▼
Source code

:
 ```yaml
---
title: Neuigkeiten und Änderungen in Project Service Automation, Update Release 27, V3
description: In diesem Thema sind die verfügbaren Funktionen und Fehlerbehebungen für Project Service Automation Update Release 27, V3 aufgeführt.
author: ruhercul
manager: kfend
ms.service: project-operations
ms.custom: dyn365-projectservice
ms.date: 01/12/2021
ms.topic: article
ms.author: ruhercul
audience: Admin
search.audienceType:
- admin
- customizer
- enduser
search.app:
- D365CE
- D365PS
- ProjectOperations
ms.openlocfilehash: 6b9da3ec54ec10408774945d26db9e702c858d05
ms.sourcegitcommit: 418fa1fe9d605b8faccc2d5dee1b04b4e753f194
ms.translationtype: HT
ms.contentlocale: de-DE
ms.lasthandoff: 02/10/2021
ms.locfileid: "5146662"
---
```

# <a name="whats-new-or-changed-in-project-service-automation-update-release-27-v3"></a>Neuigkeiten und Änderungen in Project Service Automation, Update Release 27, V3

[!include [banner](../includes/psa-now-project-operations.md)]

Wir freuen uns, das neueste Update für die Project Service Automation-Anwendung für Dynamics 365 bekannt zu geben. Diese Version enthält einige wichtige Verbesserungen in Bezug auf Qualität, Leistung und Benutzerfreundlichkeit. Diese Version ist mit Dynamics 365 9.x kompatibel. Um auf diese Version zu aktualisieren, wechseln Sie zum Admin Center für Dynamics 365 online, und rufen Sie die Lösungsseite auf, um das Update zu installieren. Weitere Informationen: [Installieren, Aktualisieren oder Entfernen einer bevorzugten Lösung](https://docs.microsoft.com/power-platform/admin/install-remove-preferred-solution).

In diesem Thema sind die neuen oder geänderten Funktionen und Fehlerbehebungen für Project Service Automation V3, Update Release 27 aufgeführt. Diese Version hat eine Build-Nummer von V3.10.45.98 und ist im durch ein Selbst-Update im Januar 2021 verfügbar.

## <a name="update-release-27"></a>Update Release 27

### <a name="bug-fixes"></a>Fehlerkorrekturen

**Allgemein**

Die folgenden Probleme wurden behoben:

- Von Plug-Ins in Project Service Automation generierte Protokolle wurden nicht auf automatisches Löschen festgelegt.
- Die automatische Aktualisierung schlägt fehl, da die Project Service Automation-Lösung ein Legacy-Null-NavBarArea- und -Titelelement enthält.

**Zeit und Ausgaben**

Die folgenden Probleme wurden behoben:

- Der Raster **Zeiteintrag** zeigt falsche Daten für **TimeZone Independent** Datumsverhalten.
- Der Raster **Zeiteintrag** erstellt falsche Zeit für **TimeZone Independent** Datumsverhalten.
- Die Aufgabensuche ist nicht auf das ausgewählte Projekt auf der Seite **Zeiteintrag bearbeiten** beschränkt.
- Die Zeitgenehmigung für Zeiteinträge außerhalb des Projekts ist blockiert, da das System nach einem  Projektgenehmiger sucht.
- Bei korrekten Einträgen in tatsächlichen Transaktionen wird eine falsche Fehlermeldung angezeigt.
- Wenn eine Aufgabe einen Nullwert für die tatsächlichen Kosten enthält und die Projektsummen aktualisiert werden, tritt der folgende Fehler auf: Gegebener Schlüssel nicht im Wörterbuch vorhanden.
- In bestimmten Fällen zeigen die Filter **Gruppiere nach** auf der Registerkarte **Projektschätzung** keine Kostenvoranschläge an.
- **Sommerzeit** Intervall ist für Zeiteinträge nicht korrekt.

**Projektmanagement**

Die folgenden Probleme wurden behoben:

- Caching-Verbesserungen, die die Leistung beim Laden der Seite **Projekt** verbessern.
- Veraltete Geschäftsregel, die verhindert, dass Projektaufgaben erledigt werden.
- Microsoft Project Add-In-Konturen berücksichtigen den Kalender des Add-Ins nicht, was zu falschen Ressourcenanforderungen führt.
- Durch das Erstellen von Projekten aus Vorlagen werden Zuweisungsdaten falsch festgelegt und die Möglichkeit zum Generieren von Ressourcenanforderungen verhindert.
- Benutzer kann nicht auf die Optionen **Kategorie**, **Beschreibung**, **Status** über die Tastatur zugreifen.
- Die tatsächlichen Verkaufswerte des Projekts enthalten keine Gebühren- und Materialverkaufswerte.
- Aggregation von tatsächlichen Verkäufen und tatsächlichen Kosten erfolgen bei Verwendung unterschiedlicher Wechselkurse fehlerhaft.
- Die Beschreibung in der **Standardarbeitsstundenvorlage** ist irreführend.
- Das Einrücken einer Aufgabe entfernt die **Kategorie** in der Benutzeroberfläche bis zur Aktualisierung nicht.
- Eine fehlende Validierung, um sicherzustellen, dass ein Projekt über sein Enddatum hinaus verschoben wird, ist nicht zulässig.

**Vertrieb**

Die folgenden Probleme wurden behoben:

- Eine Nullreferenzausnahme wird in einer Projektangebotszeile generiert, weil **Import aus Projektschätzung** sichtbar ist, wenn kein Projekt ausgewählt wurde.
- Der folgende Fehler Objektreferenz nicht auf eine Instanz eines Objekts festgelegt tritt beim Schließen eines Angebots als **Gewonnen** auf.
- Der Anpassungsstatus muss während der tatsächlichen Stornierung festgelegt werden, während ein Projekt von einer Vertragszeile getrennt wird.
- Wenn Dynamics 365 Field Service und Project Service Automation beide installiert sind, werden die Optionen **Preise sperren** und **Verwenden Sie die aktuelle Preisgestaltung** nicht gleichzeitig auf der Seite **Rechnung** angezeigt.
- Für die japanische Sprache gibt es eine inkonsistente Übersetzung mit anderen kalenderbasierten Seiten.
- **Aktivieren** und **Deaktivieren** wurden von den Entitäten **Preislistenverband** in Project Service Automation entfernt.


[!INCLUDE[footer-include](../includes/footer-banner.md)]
▲
▼
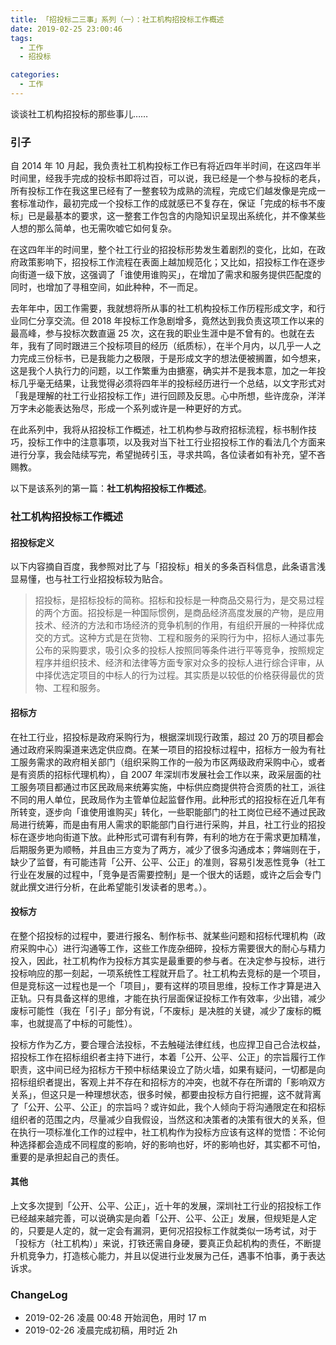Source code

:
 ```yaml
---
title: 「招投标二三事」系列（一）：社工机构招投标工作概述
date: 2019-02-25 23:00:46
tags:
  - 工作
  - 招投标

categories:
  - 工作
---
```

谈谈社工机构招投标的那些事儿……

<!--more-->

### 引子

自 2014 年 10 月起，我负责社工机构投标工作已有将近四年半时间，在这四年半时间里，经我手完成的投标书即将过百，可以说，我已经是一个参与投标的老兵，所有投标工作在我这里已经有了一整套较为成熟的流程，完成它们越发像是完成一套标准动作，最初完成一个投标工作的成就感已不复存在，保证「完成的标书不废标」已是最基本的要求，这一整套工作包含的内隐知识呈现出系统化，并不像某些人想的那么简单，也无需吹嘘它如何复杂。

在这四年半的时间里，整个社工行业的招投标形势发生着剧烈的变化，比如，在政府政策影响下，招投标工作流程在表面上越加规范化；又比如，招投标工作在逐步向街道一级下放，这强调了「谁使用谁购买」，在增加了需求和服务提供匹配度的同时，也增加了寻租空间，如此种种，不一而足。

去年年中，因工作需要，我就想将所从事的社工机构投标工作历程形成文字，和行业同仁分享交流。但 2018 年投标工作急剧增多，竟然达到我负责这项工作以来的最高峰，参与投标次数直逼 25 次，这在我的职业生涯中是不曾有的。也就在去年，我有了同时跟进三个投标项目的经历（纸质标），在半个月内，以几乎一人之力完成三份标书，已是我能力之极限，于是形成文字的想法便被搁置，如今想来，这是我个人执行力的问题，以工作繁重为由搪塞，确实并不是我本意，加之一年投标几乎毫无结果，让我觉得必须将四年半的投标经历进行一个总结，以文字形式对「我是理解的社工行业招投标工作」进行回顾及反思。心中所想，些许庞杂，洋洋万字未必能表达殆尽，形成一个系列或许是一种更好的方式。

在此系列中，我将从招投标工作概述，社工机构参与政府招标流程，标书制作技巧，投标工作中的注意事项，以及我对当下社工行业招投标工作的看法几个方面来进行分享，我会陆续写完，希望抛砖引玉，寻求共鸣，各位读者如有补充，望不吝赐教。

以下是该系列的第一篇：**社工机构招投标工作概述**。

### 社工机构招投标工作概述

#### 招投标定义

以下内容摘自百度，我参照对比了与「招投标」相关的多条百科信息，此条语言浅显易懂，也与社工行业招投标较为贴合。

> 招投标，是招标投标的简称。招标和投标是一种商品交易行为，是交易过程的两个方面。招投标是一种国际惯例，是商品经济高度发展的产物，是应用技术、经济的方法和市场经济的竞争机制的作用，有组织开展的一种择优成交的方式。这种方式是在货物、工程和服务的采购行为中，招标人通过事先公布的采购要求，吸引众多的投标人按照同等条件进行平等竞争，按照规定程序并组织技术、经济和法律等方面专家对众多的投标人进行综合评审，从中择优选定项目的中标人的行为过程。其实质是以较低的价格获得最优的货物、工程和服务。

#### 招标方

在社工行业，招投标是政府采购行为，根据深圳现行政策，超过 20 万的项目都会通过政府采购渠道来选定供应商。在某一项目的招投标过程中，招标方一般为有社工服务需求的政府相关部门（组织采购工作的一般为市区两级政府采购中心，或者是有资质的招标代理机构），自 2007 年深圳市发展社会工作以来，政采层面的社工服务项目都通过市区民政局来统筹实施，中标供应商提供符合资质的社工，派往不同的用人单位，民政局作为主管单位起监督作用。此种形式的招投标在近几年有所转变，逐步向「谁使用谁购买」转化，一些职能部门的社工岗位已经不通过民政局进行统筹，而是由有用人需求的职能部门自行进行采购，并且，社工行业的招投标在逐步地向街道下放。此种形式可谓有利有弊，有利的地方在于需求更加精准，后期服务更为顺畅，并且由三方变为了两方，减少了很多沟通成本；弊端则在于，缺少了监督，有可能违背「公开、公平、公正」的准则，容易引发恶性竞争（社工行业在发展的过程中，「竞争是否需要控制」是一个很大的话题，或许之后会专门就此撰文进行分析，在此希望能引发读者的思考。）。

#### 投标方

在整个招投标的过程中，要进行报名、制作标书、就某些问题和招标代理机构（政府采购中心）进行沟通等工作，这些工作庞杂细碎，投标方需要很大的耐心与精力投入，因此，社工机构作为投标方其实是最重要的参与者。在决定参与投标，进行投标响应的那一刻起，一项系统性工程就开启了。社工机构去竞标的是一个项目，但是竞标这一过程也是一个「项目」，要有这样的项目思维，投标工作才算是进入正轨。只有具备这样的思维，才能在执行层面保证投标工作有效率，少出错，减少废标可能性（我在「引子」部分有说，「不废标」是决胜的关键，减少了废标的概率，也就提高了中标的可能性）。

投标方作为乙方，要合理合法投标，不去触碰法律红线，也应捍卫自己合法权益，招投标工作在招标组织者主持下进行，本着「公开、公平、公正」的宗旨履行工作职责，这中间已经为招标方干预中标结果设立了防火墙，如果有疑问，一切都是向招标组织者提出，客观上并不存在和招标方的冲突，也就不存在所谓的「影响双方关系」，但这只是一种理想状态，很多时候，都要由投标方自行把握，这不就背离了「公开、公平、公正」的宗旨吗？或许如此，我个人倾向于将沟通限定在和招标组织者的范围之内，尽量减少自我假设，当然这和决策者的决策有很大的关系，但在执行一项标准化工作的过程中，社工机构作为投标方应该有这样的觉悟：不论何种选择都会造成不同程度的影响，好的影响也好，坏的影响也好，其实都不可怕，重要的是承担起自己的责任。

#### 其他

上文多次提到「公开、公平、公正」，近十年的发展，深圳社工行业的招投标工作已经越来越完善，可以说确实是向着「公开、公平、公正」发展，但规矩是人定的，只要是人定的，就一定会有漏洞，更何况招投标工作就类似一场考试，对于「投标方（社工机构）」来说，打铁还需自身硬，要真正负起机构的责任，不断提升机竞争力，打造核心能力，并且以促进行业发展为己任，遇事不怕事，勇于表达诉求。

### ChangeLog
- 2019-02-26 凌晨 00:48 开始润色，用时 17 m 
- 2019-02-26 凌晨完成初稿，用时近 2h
▲
**WHAT TO WORK ON**
Across the listing above, report every line where "Projektschätzung" occurs.

**RESPONSE FOR THIS EXERCISE**
- In bestimmten Fällen zeigen die Filter **Gruppiere nach** auf der Registerkarte **Projektschätzung** keine Kostenvoranschläge an.
- Eine Nullreferenzausnahme wird in einer Projektangebotszeile generiert, weil **Import aus Projektschätzung** sichtbar ist, wenn kein Projekt ausgewählt wurde.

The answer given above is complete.